> **YOUR OBJECTIVE**:
Go through the lines below. Copy those with "replicates".

> **DATA FOR ANALYSIS**:
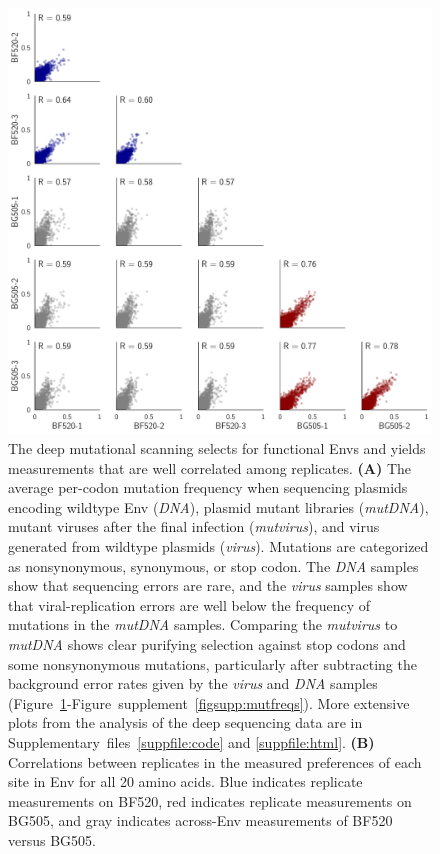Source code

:\documentclass[9pt]{elife}
\begin{document}
\begin{figure}
\begin{minipage}[t]{0.65\textwidth}
\includegraphics[width=\textwidth]{figures/allprefscorr.pdf}
\end{minipage}
\caption{\label{fig:mutfreqs}
The deep mutational scanning selects for functional Envs and yields measurements that are well correlated among replicates.
{\bf (A)}
The average per-codon mutation frequency when sequencing plasmids encoding wildtype Env (\emph{DNA}), plasmid mutant libraries (\emph{mutDNA}), mutant viruses after the final infection (\emph{mutvirus}), and virus generated from wildtype plasmids (\emph{virus}).
Mutations are categorized as nonsynonymous, synonymous, or stop codon. 
The \emph{DNA} samples show that sequencing errors are rare, and the \emph{virus} samples show that viral-replication errors are well below the frequency of mutations in the \emph{mutDNA} samples.
Comparing the \emph{mutvirus} to \emph{mutDNA} shows clear purifying selection against stop codons and some nonsynonymous mutations, particularly after subtracting the background error rates given by the \emph{virus} and \emph{DNA} samples (Figure~\ref{fig:mutfreqs}-Figure~supplement~\ref{figsupp:mutfreqs}).
More extensive plots from the analysis of the deep sequencing data are in Supplementary~files~\ref{suppfile:code} and \ref{suppfile:html}.
{\bf (B)}
Correlations between replicates in the measured preferences of each site in Env for all 20 amino acids.
Blue indicates replicate measurements on BF520, red indicates replicate measurements on BG505, and gray indicates across-Env measurements of BF520 versus BG505.
}
\end{figure}
\end{document}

> **RESPONSE TO THIS EXERCISE**:
The deep mutational scanning selects for functional Envs and yields measurements that are well correlated among replicates.
Correlations between replicates in the measured preferences of each site in Env for all 20 amino acids.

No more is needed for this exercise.